• [Work item]: Going through the entries below, count each line that holds "mapped" and give only the total.

Saved data entries
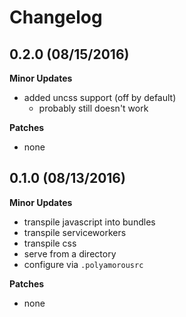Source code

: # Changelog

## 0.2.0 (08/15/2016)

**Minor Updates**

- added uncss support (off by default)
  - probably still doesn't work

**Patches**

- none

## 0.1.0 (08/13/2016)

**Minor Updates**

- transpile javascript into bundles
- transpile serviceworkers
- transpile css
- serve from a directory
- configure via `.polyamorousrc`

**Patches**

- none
* * *
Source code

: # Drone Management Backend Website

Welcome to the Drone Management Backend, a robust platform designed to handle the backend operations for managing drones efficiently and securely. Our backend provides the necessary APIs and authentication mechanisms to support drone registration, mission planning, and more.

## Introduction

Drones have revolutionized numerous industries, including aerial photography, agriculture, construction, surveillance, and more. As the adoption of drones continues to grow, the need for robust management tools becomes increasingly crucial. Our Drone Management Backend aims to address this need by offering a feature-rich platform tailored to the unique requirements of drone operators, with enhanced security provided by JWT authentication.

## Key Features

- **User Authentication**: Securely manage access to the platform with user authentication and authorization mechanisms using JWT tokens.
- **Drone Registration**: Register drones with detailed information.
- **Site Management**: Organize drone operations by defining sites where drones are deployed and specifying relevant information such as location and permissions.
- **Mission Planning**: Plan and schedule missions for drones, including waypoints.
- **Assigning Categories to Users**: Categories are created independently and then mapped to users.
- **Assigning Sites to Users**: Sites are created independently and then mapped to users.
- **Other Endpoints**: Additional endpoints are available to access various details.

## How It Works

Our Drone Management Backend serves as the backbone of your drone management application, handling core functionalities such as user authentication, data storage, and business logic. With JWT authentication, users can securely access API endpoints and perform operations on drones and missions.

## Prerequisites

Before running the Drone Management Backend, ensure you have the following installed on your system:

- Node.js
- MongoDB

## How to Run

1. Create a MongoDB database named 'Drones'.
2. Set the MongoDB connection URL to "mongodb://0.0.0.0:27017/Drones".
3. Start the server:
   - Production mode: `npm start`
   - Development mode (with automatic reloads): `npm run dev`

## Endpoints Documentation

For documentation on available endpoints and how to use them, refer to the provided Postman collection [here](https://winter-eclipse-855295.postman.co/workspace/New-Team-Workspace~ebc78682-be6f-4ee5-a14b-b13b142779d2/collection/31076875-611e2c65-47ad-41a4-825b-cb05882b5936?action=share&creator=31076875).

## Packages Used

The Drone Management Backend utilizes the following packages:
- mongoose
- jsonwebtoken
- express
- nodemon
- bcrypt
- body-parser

• [Task result]: 2